*Dataset records*.
--------------------------------------------------
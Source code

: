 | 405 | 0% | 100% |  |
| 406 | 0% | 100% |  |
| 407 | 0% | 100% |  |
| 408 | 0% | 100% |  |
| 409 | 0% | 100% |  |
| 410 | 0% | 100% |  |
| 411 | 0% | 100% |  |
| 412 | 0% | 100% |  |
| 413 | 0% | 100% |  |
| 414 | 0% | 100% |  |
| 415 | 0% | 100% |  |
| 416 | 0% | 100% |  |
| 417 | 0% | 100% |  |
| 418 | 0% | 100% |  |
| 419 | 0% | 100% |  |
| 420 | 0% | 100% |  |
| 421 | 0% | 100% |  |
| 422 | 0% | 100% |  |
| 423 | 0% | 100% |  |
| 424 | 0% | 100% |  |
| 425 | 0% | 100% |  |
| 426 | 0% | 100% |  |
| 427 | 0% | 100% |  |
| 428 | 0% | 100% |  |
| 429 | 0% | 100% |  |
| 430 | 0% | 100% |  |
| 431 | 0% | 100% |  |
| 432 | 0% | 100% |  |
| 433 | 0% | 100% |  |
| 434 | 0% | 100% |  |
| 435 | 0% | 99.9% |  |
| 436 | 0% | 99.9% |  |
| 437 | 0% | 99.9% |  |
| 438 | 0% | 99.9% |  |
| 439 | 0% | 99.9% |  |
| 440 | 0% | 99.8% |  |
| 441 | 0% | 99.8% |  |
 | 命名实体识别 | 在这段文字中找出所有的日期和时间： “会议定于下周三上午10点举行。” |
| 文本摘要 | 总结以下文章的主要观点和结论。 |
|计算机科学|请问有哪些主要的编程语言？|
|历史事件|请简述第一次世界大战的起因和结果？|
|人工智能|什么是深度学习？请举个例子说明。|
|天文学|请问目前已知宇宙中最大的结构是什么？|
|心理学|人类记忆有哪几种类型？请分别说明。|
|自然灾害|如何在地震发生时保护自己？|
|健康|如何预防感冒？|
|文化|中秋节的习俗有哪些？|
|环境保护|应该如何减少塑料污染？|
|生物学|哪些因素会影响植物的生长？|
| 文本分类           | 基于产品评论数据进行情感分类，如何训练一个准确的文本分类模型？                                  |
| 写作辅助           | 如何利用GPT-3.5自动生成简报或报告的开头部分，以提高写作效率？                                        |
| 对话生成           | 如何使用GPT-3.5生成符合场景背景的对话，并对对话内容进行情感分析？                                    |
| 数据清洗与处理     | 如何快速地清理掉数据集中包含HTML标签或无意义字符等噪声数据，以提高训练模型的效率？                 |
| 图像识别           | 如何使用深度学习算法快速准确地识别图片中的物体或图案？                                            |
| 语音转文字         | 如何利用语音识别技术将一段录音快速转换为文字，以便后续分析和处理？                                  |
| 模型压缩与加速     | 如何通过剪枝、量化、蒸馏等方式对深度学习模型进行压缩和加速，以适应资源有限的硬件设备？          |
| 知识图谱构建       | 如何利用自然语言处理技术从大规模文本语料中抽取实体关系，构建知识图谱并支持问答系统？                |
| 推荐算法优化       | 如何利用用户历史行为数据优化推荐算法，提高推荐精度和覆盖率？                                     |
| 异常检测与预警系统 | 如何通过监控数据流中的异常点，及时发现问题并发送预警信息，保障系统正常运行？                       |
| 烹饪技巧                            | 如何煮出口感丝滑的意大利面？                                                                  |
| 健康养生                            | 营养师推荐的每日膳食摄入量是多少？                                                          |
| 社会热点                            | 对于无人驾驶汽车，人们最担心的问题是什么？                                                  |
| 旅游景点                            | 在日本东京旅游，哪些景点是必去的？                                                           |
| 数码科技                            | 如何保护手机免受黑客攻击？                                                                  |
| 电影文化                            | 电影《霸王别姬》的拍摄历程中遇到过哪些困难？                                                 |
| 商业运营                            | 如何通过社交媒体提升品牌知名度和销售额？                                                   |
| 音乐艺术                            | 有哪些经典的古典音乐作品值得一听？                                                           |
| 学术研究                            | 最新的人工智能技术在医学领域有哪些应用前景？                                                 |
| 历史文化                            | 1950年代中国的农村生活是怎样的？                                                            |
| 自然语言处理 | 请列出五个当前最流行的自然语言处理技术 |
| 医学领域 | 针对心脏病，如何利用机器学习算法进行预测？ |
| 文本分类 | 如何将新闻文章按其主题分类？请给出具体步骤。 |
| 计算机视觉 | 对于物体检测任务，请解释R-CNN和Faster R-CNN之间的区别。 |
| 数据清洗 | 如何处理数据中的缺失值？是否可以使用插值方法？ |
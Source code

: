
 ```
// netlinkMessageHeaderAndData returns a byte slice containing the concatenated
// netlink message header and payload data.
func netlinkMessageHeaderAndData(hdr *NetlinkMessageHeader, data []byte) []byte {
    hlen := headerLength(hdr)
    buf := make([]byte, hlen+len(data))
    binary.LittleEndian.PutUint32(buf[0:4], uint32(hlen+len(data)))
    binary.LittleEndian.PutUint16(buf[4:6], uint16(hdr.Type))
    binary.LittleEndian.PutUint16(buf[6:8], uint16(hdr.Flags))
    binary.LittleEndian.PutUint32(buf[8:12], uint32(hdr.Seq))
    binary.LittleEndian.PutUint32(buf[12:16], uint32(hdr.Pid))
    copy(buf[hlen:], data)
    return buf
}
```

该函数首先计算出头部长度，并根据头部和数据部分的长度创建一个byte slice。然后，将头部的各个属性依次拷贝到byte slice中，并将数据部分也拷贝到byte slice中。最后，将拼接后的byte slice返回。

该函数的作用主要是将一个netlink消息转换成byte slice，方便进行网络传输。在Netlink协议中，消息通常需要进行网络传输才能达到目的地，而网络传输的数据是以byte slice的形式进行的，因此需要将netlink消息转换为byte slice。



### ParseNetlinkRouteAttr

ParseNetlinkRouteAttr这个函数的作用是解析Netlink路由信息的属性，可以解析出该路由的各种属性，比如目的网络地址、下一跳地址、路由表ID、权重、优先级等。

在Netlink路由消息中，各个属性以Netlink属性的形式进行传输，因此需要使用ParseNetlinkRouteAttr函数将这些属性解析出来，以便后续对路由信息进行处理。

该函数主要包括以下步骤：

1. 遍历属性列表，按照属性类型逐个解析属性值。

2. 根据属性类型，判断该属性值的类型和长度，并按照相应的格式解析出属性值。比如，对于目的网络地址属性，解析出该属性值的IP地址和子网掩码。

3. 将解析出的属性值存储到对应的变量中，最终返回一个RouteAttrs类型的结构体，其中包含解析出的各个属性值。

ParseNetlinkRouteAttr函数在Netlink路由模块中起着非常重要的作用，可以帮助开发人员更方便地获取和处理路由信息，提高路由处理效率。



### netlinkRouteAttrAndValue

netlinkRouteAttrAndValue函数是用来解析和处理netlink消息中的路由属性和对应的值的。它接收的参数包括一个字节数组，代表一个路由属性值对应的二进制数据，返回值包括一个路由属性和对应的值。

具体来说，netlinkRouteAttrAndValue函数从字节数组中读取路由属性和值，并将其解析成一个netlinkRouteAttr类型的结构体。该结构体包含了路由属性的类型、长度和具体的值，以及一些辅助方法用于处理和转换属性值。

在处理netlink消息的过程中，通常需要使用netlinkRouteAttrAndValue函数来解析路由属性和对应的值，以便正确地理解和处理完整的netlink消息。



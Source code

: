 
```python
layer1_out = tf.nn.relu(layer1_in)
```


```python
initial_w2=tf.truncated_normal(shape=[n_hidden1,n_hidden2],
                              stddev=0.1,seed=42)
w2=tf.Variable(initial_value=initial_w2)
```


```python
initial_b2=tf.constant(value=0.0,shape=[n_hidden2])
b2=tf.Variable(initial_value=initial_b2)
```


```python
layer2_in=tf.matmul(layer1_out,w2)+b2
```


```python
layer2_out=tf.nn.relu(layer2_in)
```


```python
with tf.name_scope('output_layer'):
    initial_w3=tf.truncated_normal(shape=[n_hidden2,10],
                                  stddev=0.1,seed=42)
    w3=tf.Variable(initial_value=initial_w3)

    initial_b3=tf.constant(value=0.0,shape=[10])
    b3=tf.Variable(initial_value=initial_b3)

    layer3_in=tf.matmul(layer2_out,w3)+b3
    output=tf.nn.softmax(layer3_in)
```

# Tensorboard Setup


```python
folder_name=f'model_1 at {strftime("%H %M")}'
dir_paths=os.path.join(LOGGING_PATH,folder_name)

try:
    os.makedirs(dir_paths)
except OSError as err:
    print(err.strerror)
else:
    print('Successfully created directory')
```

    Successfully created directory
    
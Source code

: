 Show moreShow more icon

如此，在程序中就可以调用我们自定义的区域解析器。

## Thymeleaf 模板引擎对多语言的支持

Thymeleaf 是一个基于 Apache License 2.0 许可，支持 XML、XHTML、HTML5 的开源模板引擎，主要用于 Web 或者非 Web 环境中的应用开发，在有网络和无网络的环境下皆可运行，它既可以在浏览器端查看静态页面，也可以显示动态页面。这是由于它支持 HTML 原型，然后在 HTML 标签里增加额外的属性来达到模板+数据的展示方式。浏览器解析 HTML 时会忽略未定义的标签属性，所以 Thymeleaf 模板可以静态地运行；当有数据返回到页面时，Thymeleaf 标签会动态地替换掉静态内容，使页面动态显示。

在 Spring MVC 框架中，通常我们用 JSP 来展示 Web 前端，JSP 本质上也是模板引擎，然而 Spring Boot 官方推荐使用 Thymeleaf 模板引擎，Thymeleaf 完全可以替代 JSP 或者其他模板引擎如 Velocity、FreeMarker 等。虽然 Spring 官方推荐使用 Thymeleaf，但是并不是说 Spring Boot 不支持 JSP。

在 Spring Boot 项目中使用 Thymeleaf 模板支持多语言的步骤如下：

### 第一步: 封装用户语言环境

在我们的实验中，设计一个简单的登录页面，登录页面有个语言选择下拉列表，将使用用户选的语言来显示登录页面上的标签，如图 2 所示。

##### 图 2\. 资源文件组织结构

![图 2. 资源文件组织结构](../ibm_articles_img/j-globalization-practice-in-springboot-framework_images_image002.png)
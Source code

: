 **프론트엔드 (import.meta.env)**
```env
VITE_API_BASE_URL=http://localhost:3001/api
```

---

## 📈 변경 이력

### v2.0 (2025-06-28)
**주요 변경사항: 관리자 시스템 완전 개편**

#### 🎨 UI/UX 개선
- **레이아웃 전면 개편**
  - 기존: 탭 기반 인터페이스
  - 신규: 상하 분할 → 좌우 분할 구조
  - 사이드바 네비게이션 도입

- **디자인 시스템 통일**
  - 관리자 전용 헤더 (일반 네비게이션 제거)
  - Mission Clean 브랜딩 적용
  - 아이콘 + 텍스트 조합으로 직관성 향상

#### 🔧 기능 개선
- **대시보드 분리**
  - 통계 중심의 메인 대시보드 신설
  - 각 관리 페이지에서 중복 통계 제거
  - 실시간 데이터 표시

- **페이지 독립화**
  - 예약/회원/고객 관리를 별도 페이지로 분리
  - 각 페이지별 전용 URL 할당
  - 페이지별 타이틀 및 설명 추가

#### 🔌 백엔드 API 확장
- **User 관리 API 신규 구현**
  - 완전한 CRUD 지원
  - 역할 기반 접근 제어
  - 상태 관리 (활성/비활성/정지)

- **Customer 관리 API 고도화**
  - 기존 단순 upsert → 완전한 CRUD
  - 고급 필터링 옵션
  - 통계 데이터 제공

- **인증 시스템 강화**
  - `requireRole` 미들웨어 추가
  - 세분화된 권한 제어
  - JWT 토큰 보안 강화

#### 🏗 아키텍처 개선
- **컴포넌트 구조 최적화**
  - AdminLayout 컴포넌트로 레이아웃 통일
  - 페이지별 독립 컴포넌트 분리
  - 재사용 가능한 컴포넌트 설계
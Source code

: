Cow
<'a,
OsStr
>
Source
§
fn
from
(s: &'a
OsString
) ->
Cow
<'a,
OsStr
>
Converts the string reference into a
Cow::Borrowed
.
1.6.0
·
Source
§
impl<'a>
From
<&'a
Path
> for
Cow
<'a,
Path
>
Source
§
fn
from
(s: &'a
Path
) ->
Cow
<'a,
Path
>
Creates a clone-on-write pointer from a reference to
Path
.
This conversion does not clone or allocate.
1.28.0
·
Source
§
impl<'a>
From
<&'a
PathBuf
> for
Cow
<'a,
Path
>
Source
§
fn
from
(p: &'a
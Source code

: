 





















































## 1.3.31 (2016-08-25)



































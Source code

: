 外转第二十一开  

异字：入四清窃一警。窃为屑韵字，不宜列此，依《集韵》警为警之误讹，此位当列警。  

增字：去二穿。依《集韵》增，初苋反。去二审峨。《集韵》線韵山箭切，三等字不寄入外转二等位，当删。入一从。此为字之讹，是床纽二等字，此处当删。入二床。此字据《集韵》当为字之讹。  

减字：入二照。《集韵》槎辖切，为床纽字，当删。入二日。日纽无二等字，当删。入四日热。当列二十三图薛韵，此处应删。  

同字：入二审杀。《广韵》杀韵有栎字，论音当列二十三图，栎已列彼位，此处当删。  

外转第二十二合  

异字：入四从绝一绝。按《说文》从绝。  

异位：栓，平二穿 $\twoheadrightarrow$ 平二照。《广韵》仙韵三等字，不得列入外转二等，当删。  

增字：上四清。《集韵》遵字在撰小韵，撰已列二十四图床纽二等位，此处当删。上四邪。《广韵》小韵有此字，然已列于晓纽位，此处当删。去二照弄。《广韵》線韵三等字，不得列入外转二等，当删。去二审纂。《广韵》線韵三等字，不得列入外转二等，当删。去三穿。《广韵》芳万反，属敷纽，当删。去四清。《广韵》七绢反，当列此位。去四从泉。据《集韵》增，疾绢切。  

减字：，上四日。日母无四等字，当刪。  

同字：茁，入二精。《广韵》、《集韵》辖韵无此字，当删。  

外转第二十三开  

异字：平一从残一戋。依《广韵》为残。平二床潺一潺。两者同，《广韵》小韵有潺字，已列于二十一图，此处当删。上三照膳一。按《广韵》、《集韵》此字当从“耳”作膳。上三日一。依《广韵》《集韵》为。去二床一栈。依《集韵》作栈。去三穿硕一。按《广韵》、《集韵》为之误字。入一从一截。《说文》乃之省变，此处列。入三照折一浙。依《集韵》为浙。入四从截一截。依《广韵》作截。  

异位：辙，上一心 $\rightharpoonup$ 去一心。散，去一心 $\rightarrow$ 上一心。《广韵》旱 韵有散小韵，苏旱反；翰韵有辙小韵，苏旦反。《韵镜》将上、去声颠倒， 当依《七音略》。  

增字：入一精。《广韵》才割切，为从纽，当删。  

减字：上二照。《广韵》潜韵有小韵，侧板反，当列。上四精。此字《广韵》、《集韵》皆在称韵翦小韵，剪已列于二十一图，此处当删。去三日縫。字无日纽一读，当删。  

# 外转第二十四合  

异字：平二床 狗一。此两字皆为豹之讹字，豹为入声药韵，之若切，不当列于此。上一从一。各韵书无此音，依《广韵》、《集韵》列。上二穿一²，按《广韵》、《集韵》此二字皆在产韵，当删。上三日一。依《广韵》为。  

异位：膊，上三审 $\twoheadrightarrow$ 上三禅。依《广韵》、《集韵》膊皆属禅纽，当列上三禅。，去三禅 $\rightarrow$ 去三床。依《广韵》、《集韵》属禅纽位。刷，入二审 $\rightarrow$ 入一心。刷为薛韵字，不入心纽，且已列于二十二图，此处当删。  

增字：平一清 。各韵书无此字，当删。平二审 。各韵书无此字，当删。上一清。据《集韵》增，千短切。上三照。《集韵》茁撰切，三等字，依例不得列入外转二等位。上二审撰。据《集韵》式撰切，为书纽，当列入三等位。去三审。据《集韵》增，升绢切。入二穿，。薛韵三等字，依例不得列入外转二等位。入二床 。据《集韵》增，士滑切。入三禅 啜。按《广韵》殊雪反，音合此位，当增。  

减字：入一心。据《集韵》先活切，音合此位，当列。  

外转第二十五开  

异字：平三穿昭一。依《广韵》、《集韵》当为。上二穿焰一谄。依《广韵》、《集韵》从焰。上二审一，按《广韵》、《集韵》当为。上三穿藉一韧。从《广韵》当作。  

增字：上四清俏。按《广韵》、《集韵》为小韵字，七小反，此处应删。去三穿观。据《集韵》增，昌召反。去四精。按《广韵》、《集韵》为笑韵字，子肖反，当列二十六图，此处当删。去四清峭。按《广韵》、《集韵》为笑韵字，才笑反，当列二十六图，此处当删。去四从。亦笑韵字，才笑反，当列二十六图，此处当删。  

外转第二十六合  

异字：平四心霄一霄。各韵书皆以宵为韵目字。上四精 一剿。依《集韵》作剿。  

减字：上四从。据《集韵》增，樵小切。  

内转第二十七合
--------------------------------------------------
*Task directions*. Every line from the line containing "- **대시보드 분리**" through the line containing "异位：栓，平二穿 $\twoheadrightarrow$ 平二照。《广韵》仙韵三等字，不得列入外转二等，当删。" in the records above must be retyped exactly. Leave out the rest.

*Response below*.
- **대시보드 분리**
  - 통계 중심의 메인 대시보드 신설
  - 각 관리 페이지에서 중복 통계 제거
  - 실시간 데이터 표시

- **페이지 독립화**
  - 예약/회원/고객 관리를 별도 페이지로 분리
  - 각 페이지별 전용 URL 할당
  - 페이지별 타이틀 및 설명 추가

#### 🔌 백엔드 API 확장
- **User 관리 API 신규 구현**
  - 완전한 CRUD 지원
  - 역할 기반 접근 제어
  - 상태 관리 (활성/비활성/정지)

- **Customer 관리 API 고도화**
  - 기존 단순 upsert → 완전한 CRUD
  - 고급 필터링 옵션
  - 통계 데이터 제공

- **인증 시스템 강화**
  - `requireRole` 미들웨어 추가
  - 세분화된 권한 제어
  - JWT 토큰 보안 강화

#### 🏗 아키텍처 개선
- **컴포넌트 구조 최적화**
  - AdminLayout 컴포넌트로 레이아웃 통일
  - 페이지별 독립 컴포넌트 분리
  - 재사용 가능한 컴포넌트 설계
Source code

:Cow
<'a,
OsStr
>
Source
§
fn
from
(s: &'a
OsString
) ->
Cow
<'a,
OsStr
>
Converts the string reference into a
Cow::Borrowed
.
1.6.0
·
Source
§
impl<'a>
From
<&'a
Path
> for
Cow
<'a,
Path
>
Source
§
fn
from
(s: &'a
Path
) ->
Cow
<'a,
Path
>
Creates a clone-on-write pointer from a reference to
Path
.
This conversion does not clone or allocate.
1.28.0
·
Source
§
impl<'a>
From
<&'a
PathBuf
> for
Cow
<'a,
Path
>
Source
§
fn
from
(p: &'a
Source code

: 





















































## 1.3.31 (2016-08-25)



































Source code

: 外转第二十一开  

异字：入四清窃一警。窃为屑韵字，不宜列此，依《集韵》警为警之误讹，此位当列警。  

增字：去二穿。依《集韵》增，初苋反。去二审峨。《集韵》線韵山箭切，三等字不寄入外转二等位，当删。入一从。此为字之讹，是床纽二等字，此处当删。入二床。此字据《集韵》当为字之讹。  

减字：入二照。《集韵》槎辖切，为床纽字，当删。入二日。日纽无二等字，当删。入四日热。当列二十三图薛韵，此处应删。  

同字：入二审杀。《广韵》杀韵有栎字，论音当列二十三图，栎已列彼位，此处当删。  

外转第二十二合  

异字：入四从绝一绝。按《说文》从绝。  

异位：栓，平二穿 $\twoheadrightarrow$ 平二照。《广韵》仙韵三等字，不得列入外转二等，当删。  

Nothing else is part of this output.